For CSUSB students, healthcare is incredibly important and they have been searching for those basic medical aids in the community at an affordable price.
There are many resources on campus that are affordable or at no cost.
For uninsured university students, the health center provides students coverage for just $90.26 per quarter.
This includes seeing a doctor, psychologist, and basic care.
But when it comes to x-rays and medicine, the cost is at a low fee.
Vaccinations like the flu shot, are being provided for free this quarter for students, while it is $10 for faculty and staff on November 7 at the SMSU.
The California Health Care Almanac has provided a health insurance statistic of all ages in the Riverside and San Bernardino County.
The table demonstrates that 42 percent of the population has private insurance, 9.9 percent have Medicare and 30.9 percent have either Medi-Cal or other public program.
This leaves 17.2 percent of the population without any insurance.
When both counties are combined, there are about 4.4 million people living there.
The California Health Care Foundation saw a recent insurance rate decline ever since October 2015 because of many people enrolling and gaining Medi-Cal.
CSUSB College of Natural Sciences professor, Yeon Kim, provided some support for people that don’t have insurance.
“California Care Force is a really big organization that can be found in northern California and provide free clinics in southern California,” said Kim.
After the Affordable Care Act, also known as Obamacare, 1 in 10 Americans remain without health coverage, according to the California Care Force.
Obamacare expands Medicaid coverage to those with low incomes that have been in jeopardy.
The organization travels from northern to southern California to give a lending hand to those people who don’t have insurance with basic medical care.
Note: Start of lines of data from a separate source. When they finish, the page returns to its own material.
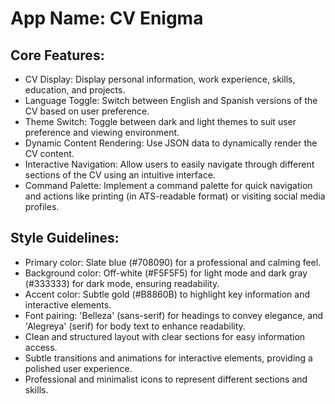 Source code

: # **App Name**: CV Enigma

## Core Features:

- CV Display: Display personal information, work experience, skills, education, and projects.
- Language Toggle: Switch between English and Spanish versions of the CV based on user preference.
- Theme Switch: Toggle between dark and light themes to suit user preference and viewing environment.
- Dynamic Content Rendering: Use JSON data to dynamically render the CV content.
- Interactive Navigation: Allow users to easily navigate through different sections of the CV using an intuitive interface.
- Command Palette: Implement a command palette for quick navigation and actions like printing (in ATS-readable format) or visiting social media profiles.

## Style Guidelines:

- Primary color: Slate blue (#708090) for a professional and calming feel.
- Background color: Off-white (#F5F5F5) for light mode and dark gray (#333333) for dark mode, ensuring readability.
- Accent color: Subtle gold (#B8860B) to highlight key information and interactive elements.
- Font pairing: 'Belleza' (sans-serif) for headings to convey elegance, and 'Alegreya' (serif) for body text to enhance readability.
- Clean and structured layout with clear sections for easy information access.
- Subtle transitions and animations for interactive elements, providing a polished user experience.
- Professional and minimalist icons to represent different sections and skills. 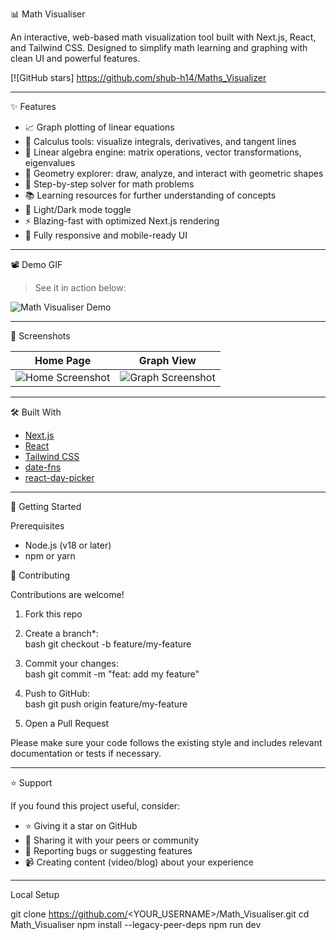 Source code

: 📊 Math Visualiser

An interactive, web-based math visualization tool built with Next.js, React, and Tailwind CSS. Designed to simplify math learning and graphing with clean UI and powerful features.

[![GitHub stars] https://github.com/shub-h14/Maths_Visualizer

---

✨ Features

- 📈 Graph plotting of linear equations  
- 🧮 Calculus tools: visualize integrals, derivatives, and tangent lines  
- 🔢 Linear algebra engine: matrix operations, vector transformations, eigenvalues  
- 📐 Geometry explorer: draw, analyze, and interact with geometric shapes  
- 🧠 Step-by-step solver for math problems  
- 📚 Learning resources for further understanding of concepts  
- 🌙 Light/Dark mode toggle  
- ⚡ Blazing-fast with optimized Next.js rendering  
- 📱 Fully responsive and mobile-ready UI  

---

📽 Demo GIF

> See it in action below:

![Math Visualiser Demo](docs/demo.gif)

---

📸 Screenshots

| Home Page | Graph View |
|-----------|------------|
| ![Home Screenshot](docs/screenshot-home.png) | ![Graph Screenshot](docs/screenshot-graph.png) |

---

🛠 Built With

- [Next.js](https://nextjs.org/)
- [React](https://reactjs.org/)
- [Tailwind CSS](https://tailwindcss.com/)
- [date-fns](https://date-fns.org/)
- [react-day-picker](https://react-day-picker.js.org/)

---

🚀 Getting Started

Prerequisites

- Node.js (v18 or later)
- npm or yarn

🤝 Contributing

Contributions are welcome!

1. Fork this repo  
2. Create a branch*:  
   bash
   git checkout -b feature/my-feature
   
3. Commit your changes:  
   bash
   git commit -m "feat: add my feature"
   
4. Push to GitHub:  
   bash
   git push origin feature/my-feature
   
5. Open a Pull Request

Please make sure your code follows the existing style and includes relevant documentation or tests if necessary.

---

⭐ Support

If you found this project useful, consider:

- ⭐ Giving it a star on GitHub  
- 🔗 Sharing it with your peers or community  
- 🐛 Reporting bugs or suggesting features  
- 📹 Creating content (video/blog) about your experience  

---

Local Setup

git clone https://github.com/<YOUR_USERNAME>/Math_Visualiser.git
cd Math_Visualiser
npm install --legacy-peer-deps
npm run dev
One of their upcoming free clinic events is early next year on March 23-25 at the Riverside County Fairgrounds located in Indio.
The University of Riverside, School of Medicine provides their very own free clinic as well.
Located in San Bernardino, the clinic helps underserved patients with various care of health screenings like hearing, mental health and blood pressure.
Flu and pneumonia vaccines and acute medical care are also provided by nurse practitioners, undergraduate students and medical practitioners that are all supervised by the university’s faculty.
“Something should be done because undocumented immigrants are contributing to the economy and should be getting service at least with a low cost,” said Kim.
There are talks about Trumpcare, and so far, Obamacare has gone from 750,000 people without coverage, down to about 350,000 in the Inland Empire.
But despite these numbers, the professor believes that’s not enough.
“The government has provided some service for the people who are uninsured, but it’s limited and we need more of that service to be expanded,” said Kim.
According to Professor Kim, just using a hospital room and being checked for a single day can cost around $3,000 for an uninsured person.
“Of course no one is free of diseases, so it’s best to go or research online about low cost or free medical services that are close to you,” shared Kim.
In September, Kaiser Permanente announced that they will open 31 more retail clinics in Target stores that will expand to Hemet, Irvine, Chula Vista and Santee in the next three years.
Currently, there are four open clinics that are located in Fontana, Fullerton, San Diego and Vista, where the have cared for more than 50,000 patients.
The fee is $75 per visit on weekdays and weekends, and if necessary, it also includes a teleconference with a doctor.
Awareness is key. Professor Kim suggests people to be aware of the events that churches or any non-profit organizations give out about health care services.